__Exercise__. If a line of the listing below contains the string "that", count it, then give the total by itself.

__Source material__.
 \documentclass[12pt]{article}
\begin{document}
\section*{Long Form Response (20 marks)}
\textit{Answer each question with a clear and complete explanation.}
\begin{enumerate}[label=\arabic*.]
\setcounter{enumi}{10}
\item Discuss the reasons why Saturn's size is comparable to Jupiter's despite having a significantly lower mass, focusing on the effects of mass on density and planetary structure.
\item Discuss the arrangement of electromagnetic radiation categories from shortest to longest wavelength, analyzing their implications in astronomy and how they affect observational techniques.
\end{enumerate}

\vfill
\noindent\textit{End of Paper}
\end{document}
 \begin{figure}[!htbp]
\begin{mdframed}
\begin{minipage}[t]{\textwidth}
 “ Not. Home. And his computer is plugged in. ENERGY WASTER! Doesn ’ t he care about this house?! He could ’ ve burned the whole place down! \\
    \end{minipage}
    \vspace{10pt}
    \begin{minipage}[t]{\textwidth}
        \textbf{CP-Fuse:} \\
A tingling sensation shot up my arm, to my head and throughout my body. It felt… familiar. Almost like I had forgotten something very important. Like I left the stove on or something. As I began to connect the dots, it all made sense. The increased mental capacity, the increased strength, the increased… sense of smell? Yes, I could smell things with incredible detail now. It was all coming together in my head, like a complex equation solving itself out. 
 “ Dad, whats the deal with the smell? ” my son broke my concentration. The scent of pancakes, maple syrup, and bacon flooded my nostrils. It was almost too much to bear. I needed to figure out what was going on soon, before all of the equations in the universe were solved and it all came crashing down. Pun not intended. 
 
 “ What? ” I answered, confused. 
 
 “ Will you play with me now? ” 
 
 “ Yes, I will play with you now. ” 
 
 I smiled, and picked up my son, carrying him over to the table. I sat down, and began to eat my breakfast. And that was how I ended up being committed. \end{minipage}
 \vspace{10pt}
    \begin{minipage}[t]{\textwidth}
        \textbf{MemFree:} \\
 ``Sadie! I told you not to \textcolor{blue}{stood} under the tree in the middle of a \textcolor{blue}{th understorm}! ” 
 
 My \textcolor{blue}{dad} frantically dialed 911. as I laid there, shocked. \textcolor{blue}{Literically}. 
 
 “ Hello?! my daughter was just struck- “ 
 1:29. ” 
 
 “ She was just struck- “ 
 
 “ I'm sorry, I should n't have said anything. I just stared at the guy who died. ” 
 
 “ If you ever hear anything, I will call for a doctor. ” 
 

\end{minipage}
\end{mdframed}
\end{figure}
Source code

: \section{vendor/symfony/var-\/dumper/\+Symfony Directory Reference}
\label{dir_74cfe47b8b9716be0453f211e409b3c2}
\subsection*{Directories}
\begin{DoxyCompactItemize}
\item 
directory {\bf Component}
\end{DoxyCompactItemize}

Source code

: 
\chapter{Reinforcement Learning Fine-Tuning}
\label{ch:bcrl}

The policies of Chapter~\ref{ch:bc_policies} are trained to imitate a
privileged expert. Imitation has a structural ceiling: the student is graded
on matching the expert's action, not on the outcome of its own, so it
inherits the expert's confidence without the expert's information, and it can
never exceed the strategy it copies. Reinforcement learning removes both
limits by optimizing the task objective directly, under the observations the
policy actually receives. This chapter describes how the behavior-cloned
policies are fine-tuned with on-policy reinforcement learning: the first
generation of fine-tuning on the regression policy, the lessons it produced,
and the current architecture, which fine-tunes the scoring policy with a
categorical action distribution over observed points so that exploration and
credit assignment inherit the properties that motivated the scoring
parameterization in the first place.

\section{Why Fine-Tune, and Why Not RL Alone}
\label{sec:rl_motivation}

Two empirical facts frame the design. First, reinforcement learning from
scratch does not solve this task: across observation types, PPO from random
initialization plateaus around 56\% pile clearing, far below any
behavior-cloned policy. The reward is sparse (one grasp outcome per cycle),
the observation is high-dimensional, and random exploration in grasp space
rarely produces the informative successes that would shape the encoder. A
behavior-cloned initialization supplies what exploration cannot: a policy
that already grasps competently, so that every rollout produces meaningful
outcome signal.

__Answer for this exercise__. 5